#### TASK OBJECTIVE:
From the line containing "### UntitledCalculator and UntitledMathSolver" onward, every line of the entries is to be set down exactly, the last line included.
(PROVIDED INFORMATION begins)
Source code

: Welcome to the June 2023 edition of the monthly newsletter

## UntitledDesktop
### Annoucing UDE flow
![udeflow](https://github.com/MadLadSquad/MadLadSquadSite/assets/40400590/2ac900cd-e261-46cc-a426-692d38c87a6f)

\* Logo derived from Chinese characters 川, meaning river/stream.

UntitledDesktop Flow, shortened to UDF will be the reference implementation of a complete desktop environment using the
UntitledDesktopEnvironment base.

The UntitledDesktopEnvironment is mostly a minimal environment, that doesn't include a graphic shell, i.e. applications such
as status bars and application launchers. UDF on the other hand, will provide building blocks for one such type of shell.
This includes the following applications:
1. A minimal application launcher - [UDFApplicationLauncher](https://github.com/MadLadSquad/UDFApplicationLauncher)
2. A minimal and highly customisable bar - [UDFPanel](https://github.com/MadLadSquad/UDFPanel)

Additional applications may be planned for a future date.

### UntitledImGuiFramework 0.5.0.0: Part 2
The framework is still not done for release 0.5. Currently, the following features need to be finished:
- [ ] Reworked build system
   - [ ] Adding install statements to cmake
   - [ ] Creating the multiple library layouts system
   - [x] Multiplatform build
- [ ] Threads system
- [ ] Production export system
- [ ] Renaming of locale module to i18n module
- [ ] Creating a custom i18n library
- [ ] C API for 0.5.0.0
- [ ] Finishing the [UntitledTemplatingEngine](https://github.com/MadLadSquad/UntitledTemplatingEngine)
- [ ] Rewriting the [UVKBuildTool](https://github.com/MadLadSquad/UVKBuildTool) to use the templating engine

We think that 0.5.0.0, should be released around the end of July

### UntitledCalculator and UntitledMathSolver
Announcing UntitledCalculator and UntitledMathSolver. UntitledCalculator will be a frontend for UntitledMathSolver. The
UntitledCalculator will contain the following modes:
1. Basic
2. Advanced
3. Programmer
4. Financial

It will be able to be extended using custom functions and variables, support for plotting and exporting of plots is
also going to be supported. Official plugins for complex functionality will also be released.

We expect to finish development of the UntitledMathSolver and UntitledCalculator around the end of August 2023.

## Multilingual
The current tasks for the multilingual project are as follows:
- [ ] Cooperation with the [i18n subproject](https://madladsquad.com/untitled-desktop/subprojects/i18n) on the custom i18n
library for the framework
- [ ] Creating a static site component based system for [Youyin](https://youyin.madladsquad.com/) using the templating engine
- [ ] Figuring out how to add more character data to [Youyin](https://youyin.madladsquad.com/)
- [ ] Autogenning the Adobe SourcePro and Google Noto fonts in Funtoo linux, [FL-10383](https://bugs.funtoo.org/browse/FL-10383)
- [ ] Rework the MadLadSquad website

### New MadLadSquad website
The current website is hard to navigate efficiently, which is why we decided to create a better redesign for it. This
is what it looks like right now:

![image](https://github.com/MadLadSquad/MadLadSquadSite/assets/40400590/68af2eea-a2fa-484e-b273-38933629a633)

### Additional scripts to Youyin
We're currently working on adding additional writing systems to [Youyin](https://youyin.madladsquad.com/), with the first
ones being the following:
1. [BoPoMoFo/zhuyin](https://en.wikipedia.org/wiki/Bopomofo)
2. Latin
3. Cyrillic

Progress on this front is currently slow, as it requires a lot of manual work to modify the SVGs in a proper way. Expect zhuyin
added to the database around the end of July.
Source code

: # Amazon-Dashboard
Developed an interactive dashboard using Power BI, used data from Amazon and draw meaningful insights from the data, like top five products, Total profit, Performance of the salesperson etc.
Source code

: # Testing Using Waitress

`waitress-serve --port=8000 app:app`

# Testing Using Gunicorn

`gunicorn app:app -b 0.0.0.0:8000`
(PROVIDED INFORMATION ends)
#### EXERCISE SOLUTION:
### UntitledCalculator and UntitledMathSolver
Announcing UntitledCalculator and UntitledMathSolver. UntitledCalculator will be a frontend for UntitledMathSolver. The
UntitledCalculator will contain the following modes:
1. Basic
2. Advanced
3. Programmer
4. Financial

It will be able to be extended using custom functions and variables, support for plotting and exporting of plots is
also going to be supported. Official plugins for complex functionality will also be released.

We expect to finish development of the UntitledMathSolver and UntitledCalculator around the end of August 2023.

## Multilingual
The current tasks for the multilingual project are as follows:
- [ ] Cooperation with the [i18n subproject](https://madladsquad.com/untitled-desktop/subprojects/i18n) on the custom i18n
library for the framework
- [ ] Creating a static site component based system for [Youyin](https://youyin.madladsquad.com/) using the templating engine
- [ ] Figuring out how to add more character data to [Youyin](https://youyin.madladsquad.com/)
- [ ] Autogenning the Adobe SourcePro and Google Noto fonts in Funtoo linux, [FL-10383](https://bugs.funtoo.org/browse/FL-10383)
- [ ] Rework the MadLadSquad website

### New MadLadSquad website
The current website is hard to navigate efficiently, which is why we decided to create a better redesign for it. This
is what it looks like right now:

![image](https://github.com/MadLadSquad/MadLadSquadSite/assets/40400590/68af2eea-a2fa-484e-b273-38933629a633)

### Additional scripts to Youyin
We're currently working on adding additional writing systems to [Youyin](https://youyin.madladsquad.com/), with the first
ones being the following:
1. [BoPoMoFo/zhuyin](https://en.wikipedia.org/wiki/Bopomofo)
2. Latin
3. Cyrillic

Progress on this front is currently slow, as it requires a lot of manual work to modify the SVGs in a proper way. Expect zhuyin
added to the database around the end of July.
Source code

: # Amazon-Dashboard
Developed an interactive dashboard using Power BI, used data from Amazon and draw meaningful insights from the data, like top five products, Total profit, Performance of the salesperson etc.
Source code

: # Testing Using Waitress

`waitress-serve --port=8000 app:app`

# Testing Using Gunicorn

`gunicorn app:app -b 0.0.0.0:8000`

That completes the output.